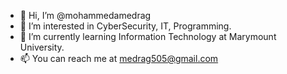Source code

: - 👋 Hi, I’m @mohammedamedrag
- 👀 I’m interested in CyberSecurity, IT, Programming.
- 🌱 I’m currently learning Information Technology at Marymount University.
- 📫 You can reach me at medrag505@gmail.com

<!---
mohammedamedrag/mohammedamedrag is a ✨ special ✨ repository because its `README.md` (this file) appears on your GitHub profile.
You can click the Preview link to take a look at your changes.
--->
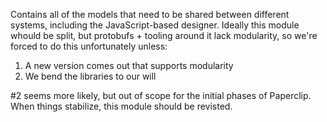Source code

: Contains all of the models that need to be shared between different systems, including the JavaScript-based designer. Ideally
this module whould be split, but protobufs + tooling around it lack modularity, so we're forced to do this unfortunately unless:

1. A new version comes out that supports modularity
2. We bend the libraries to our will

#2 seems more likely, but out of scope for the initial phases of Paperclip. When things stabilize, this module should be revisted.
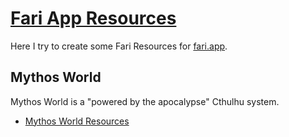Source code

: # [Fari App Resources](https://m3koenig.github.io/FariAppResources)


Here I try to create some Fari Resources for [fari.app](https://www.fari.app).

## Mythos World

Mythos World is a "powered by the apocalypse" Cthulhu system.

- [Mythos World Resources](/pbta/MythosWorld/MythosWorld.md)
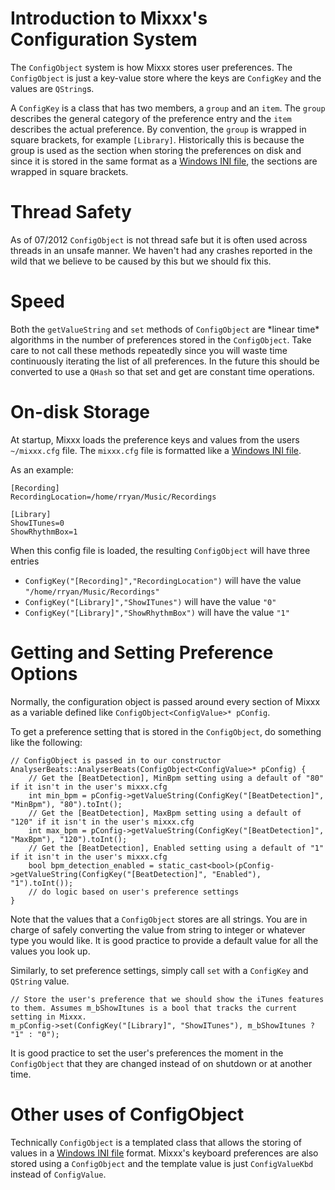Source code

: # Introduction to Mixxx's Configuration System

The `ConfigObject` system is how Mixxx stores user preferences. The
`ConfigObject` is just a key-value store where the keys are `ConfigKey`
and the values are `QString`s.

A `ConfigKey` is a class that has two members, a `group` and an `item`.
The `group` describes the general category of the preference entry and
the `item` describes the actual preference. By convention, the `group`
is wrapped in square brackets, for example `[Library]`. Historically
this is because the group is used as the section when storing the
preferences on disk and since it is stored in the same format as a
[Windows INI file](http://en.wikipedia.org/wiki/INI_file), the sections
are wrapped in square brackets.

# Thread Safety

As of 07/2012 `ConfigObject` is not thread safe but it is often used
across threads in an unsafe manner. We haven't had any crashes reported
in the wild that we believe to be caused by this but we should fix this.

# Speed

Both the `getValueString` and `set` methods of `ConfigObject` are
\*linear time\* algorithms in the number of preferences stored in the
`ConfigObject`. Take care to not call these methods repeatedly since you
will waste time continuously iterating the list of all preferences. In
the future this should be converted to use a `QHash` so that set and get
are constant time operations.

# On-disk Storage

At startup, Mixxx loads the preference keys and values from the users
`~/mixxx.cfg` file. The `mixxx.cfg` file is formatted like a [Windows
INI file](http://en.wikipedia.org/wiki/INI_file).

As an example:

    [Recording]
    RecordingLocation=/home/rryan/Music/Recordings
    
    [Library]
    ShowITunes=0
    ShowRhythmBox=1

When this config file is loaded, the resulting `ConfigObject` will have
three entries

  - `ConfigKey("[Recording]","RecordingLocation")` will have the value
    `"/home/rryan/Music/Recordings"`
  - `ConfigKey("[Library]","ShowITunes")` will have the value `"0"`
  - `ConfigKey("[Library]","ShowRhythmBox")` will have the value `"1"`

# Getting and Setting Preference Options

Normally, the configuration object is passed around every section of
Mixxx as a variable defined like `ConfigObject<ConfigValue>* pConfig`.

To get a preference setting that is stored in the `ConfigObject`, do
something like the following:

    // ConfigObject is passed in to our constructor
    AnalyserBeats::AnalyserBeats(ConfigObject<ConfigValue>* pConfig) {
        // Get the [BeatDetection], MinBpm setting using a default of "80" if it isn't in the user's mixxx.cfg
        int min_bpm = pConfig->getValueString(ConfigKey("[BeatDetection]", "MinBpm"), "80").toInt();
        // Get the [BeatDetection], MaxBpm setting using a default of "120" if it isn't in the user's mixxx.cfg
        int max_bpm = pConfig->getValueString(ConfigKey("[BeatDetection]", "MaxBpm"), "120").toInt();
        // Get the [BeatDetection], Enabled setting using a default of "1" if it isn't in the user's mixxx.cfg
        bool bpm_detection_enabled = static_cast<bool>(pConfig->getValueString(ConfigKey("[BeatDetection]", "Enabled"), "1").toInt());
        // do logic based on user's preference settings
    }

Note that the values that a `ConfigObject` stores are all strings. You
are in charge of safely converting the value from string to integer or
whatever type you would like. It is good practice to provide a default
value for all the values you look up.

Similarly, to set preference settings, simply call `set` with a
`ConfigKey` and `QString` value.

    // Store the user's preference that we should show the iTunes features to them. Assumes m_bShowItunes is a bool that tracks the current setting in Mixxx. 
    m_pConfig->set(ConfigKey("[Library]", "ShowITunes"), m_bShowItunes ? "1" : "0");

It is good practice to set the user's preferences the moment in the
`ConfigObject` that they are changed instead of on shutdown or at
another time.

# Other uses of ConfigObject

Technically `ConfigObject` is a templated class that allows the storing
of values in a [Windows INI file](http://en.wikipedia.org/wiki/INI_file)
format. Mixxx's keyboard preferences are also stored using a
`ConfigObject` and the template value is just `ConfigValueKbd` instead
of `ConfigValue`.
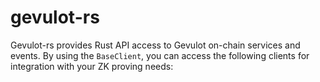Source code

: # gevulot-rs

Gevulot-rs provides Rust API access to Gevulot on-chain services and events. By using the `BaseClient`, you can access the following clients for integration with your ZK proving needs:
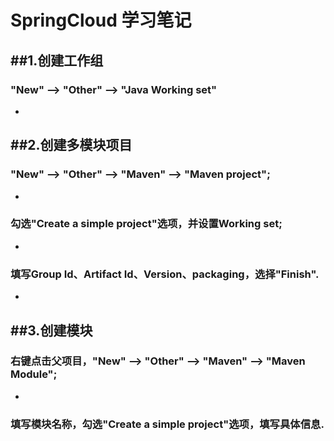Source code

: # SpringCloud 学习笔记
##1.创建工作组
-
###  "New" --> "Other" --> "Java Working set"
-
##2.创建多模块项目
-
###  "New" --> "Other" --> "Maven" --> "Maven project";
- 
###   勾选"Create a simple project"选项，并设置Working set;
-
###   填写Group Id、Artifact Id、Version、packaging，选择"Finish".
-
##3.创建模块
- 
###   右键点击父项目，"New" --> "Other" --> "Maven" --> "Maven Module";
-
###   填写模块名称，勾选"Create a simple project"选项，填写具体信息.

    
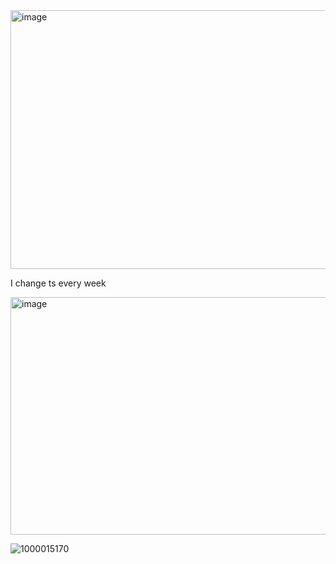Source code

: <img width="735" height="414" alt="image" src="https://github.com/user-attachments/assets/a85fef71-b57e-442c-9f45-2d2c2eb2a1c0" />

I change ts every week 


<img width="2000" height="380" alt="image" src="https://github.com/user-attachments/assets/5235c16a-9db7-4323-adb6-2751cc80bc54" />



![1000015170](https://github.com/user-attachments/assets/f4d770c9-68e3-4013-93ff-1122a6efe5f7)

#####

◆ **Problem description**
Exactly as written, return every line of the listing, but not the pictures.

◆ **Response to this exercise**
Source code

: - 👋 Hi, I’m @mohammedamedrag
- 👀 I’m interested in CyberSecurity, IT, Programming.
- 🌱 I’m currently learning Information Technology at Marymount University.
- 📫 You can reach me at medrag505@gmail.com

<!---
mohammedamedrag/mohammedamedrag is a ✨ special ✨ repository because its `README.md` (this file) appears on your GitHub profile.
You can click the Preview link to take a look at your changes.
--->
Source code

: Contains all of the models that need to be shared between different systems, including the JavaScript-based designer. Ideally
this module whould be split, but protobufs + tooling around it lack modularity, so we're forced to do this unfortunately unless:

1. A new version comes out that supports modularity
2. We bend the libraries to our will

#2 seems more likely, but out of scope for the initial phases of Paperclip. When things stabilize, this module should be revisted.
Source code

: # [Fari App Resources](https://m3koenig.github.io/FariAppResources)


Here I try to create some Fari Resources for [fari.app](https://www.fari.app).

## Mythos World

Mythos World is a "powered by the apocalypse" Cthulhu system.

- [Mythos World Resources](/pbta/MythosWorld/MythosWorld.md)
Source code

: # Introduction to Mixxx's Configuration System

The `ConfigObject` system is how Mixxx stores user preferences. The
`ConfigObject` is just a key-value store where the keys are `ConfigKey`
and the values are `QString`s.

A `ConfigKey` is a class that has two members, a `group` and an `item`.
The `group` describes the general category of the preference entry and
the `item` describes the actual preference. By convention, the `group`
is wrapped in square brackets, for example `[Library]`. Historically
this is because the group is used as the section when storing the
preferences on disk and since it is stored in the same format as a
[Windows INI file](http://en.wikipedia.org/wiki/INI_file), the sections
are wrapped in square brackets.

# Thread Safety

As of 07/2012 `ConfigObject` is not thread safe but it is often used
across threads in an unsafe manner. We haven't had any crashes reported
in the wild that we believe to be caused by this but we should fix this.

# Speed

Both the `getValueString` and `set` methods of `ConfigObject` are
\*linear time\* algorithms in the number of preferences stored in the
`ConfigObject`. Take care to not call these methods repeatedly since you
will waste time continuously iterating the list of all preferences. In
the future this should be converted to use a `QHash` so that set and get
are constant time operations.

# On-disk Storage

At startup, Mixxx loads the preference keys and values from the users
`~/mixxx.cfg` file. The `mixxx.cfg` file is formatted like a [Windows
INI file](http://en.wikipedia.org/wiki/INI_file).

As an example:

    [Recording]
    RecordingLocation=/home/rryan/Music/Recordings
    
    [Library]
    ShowITunes=0
    ShowRhythmBox=1

When this config file is loaded, the resulting `ConfigObject` will have
three entries

  - `ConfigKey("[Recording]","RecordingLocation")` will have the value
    `"/home/rryan/Music/Recordings"`
  - `ConfigKey("[Library]","ShowITunes")` will have the value `"0"`
  - `ConfigKey("[Library]","ShowRhythmBox")` will have the value `"1"`

# Getting and Setting Preference Options

Normally, the configuration object is passed around every section of
Mixxx as a variable defined like `ConfigObject<ConfigValue>* pConfig`.

To get a preference setting that is stored in the `ConfigObject`, do
something like the following:

    // ConfigObject is passed in to our constructor
    AnalyserBeats::AnalyserBeats(ConfigObject<ConfigValue>* pConfig) {
        // Get the [BeatDetection], MinBpm setting using a default of "80" if it isn't in the user's mixxx.cfg
        int min_bpm = pConfig->getValueString(ConfigKey("[BeatDetection]", "MinBpm"), "80").toInt();
        // Get the [BeatDetection], MaxBpm setting using a default of "120" if it isn't in the user's mixxx.cfg
        int max_bpm = pConfig->getValueString(ConfigKey("[BeatDetection]", "MaxBpm"), "120").toInt();
        // Get the [BeatDetection], Enabled setting using a default of "1" if it isn't in the user's mixxx.cfg
        bool bpm_detection_enabled = static_cast<bool>(pConfig->getValueString(ConfigKey("[BeatDetection]", "Enabled"), "1").toInt());
        // do logic based on user's preference settings
    }

Note that the values that a `ConfigObject` stores are all strings. You
are in charge of safely converting the value from string to integer or
whatever type you would like. It is good practice to provide a default
value for all the values you look up.

Similarly, to set preference settings, simply call `set` with a
`ConfigKey` and `QString` value.

    // Store the user's preference that we should show the iTunes features to them. Assumes m_bShowItunes is a bool that tracks the current setting in Mixxx. 
    m_pConfig->set(ConfigKey("[Library]", "ShowITunes"), m_bShowItunes ? "1" : "0");

It is good practice to set the user's preferences the moment in the
`ConfigObject` that they are changed instead of on shutdown or at
another time.

# Other uses of ConfigObject

Technically `ConfigObject` is a templated class that allows the storing
of values in a [Windows INI file](http://en.wikipedia.org/wiki/INI_file)
format. Mixxx's keyboard preferences are also stored using a
`ConfigObject` and the template value is just `ConfigValueKbd` instead
of `ConfigValue`.
Source code

: # gevulot-rs

Gevulot-rs provides Rust API access to Gevulot on-chain services and events. By using the `BaseClient`, you can access the following clients for integration with your ZK proving needs:
Source code

: # SpringCloud 学习笔记
##1.创建工作组
-
###  "New" --> "Other" --> "Java Working set"
-
##2.创建多模块项目
-
###  "New" --> "Other" --> "Maven" --> "Maven project";
- 
###   勾选"Create a simple project"选项，并设置Working set;
-
###   填写Group Id、Artifact Id、Version、packaging，选择"Finish".
-
##3.创建模块
- 
###   右键点击父项目，"New" --> "Other" --> "Maven" --> "Maven Module";
-
###   填写模块名称，勾选"Create a simple project"选项，填写具体信息.

    
Source code

: <img width="735" height="414" alt="image" src="https://github.com/user-attachments/assets/a85fef71-b57e-442c-9f45-2d2c2eb2a1c0" />

I change ts every week 


<img width="2000" height="380" alt="image" src="https://github.com/user-attachments/assets/5235c16a-9db7-4323-adb6-2751cc80bc54" />



![1000015170](https://github.com/user-attachments/assets/f4d770c9-68e3-4013-93ff-1122a6efe5f7)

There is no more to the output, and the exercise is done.